◆ What you need to do ◆
Among the entries below, how many lines contain the string "magnetization"? Only the number is wanted.

◆ The data ◆
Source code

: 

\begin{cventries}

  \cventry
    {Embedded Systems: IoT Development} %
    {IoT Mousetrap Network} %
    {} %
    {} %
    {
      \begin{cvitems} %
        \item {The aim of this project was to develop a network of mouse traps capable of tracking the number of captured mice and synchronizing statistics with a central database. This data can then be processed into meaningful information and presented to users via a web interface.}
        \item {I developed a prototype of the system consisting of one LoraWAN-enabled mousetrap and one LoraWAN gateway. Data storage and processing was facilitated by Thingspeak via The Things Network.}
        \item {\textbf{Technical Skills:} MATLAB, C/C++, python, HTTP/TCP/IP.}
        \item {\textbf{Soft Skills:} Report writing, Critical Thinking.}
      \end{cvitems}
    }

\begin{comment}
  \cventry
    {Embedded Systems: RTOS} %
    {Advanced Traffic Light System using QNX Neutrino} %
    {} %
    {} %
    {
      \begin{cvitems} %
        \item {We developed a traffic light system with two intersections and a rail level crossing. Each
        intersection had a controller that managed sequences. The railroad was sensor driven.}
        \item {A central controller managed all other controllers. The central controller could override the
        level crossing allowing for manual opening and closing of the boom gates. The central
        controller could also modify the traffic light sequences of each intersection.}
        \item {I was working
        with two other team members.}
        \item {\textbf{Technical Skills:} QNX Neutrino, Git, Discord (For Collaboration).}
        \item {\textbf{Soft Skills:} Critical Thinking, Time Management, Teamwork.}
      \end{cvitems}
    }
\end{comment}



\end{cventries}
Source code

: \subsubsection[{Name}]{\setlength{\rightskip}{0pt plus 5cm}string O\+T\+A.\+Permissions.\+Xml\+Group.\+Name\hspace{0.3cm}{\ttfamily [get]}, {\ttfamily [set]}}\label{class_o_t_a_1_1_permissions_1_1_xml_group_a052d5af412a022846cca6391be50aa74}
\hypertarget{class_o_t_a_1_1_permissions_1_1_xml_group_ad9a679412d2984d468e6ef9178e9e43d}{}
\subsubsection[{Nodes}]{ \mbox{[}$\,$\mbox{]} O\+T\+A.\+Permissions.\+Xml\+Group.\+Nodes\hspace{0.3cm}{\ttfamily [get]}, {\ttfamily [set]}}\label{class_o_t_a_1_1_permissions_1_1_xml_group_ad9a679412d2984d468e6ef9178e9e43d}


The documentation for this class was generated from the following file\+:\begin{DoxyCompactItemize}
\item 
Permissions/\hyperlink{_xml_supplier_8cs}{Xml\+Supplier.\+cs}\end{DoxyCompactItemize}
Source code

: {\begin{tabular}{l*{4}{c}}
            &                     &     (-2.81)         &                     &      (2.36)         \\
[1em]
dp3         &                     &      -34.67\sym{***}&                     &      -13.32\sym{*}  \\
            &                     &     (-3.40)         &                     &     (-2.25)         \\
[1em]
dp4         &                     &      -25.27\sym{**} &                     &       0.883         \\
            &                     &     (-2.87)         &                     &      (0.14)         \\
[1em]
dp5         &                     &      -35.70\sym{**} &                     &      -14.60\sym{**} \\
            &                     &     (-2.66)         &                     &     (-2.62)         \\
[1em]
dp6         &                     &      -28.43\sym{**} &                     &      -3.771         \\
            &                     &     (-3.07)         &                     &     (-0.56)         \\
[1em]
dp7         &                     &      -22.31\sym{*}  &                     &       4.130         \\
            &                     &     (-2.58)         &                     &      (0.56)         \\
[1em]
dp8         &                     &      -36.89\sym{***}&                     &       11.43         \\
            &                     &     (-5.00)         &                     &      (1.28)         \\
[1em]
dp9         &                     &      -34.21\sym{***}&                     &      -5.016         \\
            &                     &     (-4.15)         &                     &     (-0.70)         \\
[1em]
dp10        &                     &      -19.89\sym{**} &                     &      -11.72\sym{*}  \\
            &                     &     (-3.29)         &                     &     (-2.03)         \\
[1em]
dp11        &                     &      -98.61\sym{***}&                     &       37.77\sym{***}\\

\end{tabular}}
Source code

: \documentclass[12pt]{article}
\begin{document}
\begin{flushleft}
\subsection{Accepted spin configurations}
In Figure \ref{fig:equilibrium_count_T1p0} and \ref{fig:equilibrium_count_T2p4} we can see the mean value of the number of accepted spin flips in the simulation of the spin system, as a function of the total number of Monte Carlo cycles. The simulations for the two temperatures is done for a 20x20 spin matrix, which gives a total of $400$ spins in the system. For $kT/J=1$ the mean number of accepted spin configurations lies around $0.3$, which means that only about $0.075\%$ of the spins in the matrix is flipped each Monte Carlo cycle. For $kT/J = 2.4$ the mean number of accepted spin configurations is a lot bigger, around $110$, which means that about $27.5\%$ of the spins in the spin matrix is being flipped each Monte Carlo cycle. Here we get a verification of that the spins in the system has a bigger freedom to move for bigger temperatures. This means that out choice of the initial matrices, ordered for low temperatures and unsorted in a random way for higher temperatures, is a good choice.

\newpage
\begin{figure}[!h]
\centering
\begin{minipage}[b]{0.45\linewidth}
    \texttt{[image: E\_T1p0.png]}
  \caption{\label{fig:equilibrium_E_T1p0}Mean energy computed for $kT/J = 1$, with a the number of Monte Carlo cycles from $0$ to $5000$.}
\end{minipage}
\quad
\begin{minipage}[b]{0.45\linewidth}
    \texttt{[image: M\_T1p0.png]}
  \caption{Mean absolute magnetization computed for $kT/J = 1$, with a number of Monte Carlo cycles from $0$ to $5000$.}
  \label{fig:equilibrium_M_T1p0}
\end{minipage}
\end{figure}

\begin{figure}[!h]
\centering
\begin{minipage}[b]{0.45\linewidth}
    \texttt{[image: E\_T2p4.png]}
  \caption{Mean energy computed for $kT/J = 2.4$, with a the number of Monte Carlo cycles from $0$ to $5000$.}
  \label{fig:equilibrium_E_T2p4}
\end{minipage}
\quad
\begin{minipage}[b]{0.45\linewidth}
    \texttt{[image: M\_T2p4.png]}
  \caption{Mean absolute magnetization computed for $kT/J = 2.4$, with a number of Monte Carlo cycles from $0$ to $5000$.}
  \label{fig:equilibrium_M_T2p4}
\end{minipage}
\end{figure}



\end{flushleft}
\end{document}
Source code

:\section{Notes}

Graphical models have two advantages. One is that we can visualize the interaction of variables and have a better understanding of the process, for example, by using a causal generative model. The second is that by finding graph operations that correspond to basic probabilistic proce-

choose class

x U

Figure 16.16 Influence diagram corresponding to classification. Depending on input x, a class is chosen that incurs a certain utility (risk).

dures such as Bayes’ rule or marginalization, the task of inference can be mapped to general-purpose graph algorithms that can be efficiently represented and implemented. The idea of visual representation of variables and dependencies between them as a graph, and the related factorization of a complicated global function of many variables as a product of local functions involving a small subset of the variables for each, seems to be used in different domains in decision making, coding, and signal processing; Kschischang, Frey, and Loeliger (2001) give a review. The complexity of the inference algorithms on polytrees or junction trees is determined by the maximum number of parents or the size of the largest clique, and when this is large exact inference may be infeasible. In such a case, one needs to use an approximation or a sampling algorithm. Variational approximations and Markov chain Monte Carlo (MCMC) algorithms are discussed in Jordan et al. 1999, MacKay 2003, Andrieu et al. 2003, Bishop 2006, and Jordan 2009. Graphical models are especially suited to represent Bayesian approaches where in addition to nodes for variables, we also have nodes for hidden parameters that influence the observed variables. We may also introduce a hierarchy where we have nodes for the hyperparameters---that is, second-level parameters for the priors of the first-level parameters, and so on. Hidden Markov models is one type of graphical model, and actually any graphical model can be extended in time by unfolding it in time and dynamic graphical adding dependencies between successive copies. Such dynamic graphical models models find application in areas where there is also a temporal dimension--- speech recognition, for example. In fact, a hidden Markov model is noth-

◆ Completed task ◆
2